%%
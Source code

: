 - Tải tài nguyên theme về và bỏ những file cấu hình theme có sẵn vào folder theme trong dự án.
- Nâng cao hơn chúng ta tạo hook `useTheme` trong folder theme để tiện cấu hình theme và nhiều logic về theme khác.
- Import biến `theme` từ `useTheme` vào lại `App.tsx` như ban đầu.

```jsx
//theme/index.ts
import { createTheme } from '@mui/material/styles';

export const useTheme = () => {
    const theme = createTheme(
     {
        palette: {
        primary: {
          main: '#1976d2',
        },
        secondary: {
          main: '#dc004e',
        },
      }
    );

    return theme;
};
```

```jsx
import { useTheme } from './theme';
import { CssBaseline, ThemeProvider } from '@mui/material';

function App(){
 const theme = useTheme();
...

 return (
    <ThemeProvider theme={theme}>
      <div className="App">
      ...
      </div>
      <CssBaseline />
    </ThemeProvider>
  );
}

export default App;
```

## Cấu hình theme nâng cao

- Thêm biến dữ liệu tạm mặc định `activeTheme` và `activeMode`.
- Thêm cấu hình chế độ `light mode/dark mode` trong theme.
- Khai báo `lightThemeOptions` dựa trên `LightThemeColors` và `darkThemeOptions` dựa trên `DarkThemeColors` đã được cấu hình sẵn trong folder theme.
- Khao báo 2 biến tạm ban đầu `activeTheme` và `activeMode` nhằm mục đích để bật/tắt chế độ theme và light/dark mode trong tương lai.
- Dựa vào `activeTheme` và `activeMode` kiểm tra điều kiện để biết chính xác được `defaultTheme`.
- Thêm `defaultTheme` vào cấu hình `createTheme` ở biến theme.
%%
» TASK REQUIREMENTS: Your answer must be the line holding "kiểm tra điều" plus every later line to the end of the records, copied exactly.

» ANSWER TO THIS TASK:
- Dựa vào `activeTheme` và `activeMode` kiểm tra điều kiện để biết chính xác được `defaultTheme`.
- Thêm `defaultTheme` vào cấu hình `createTheme` ở biến theme.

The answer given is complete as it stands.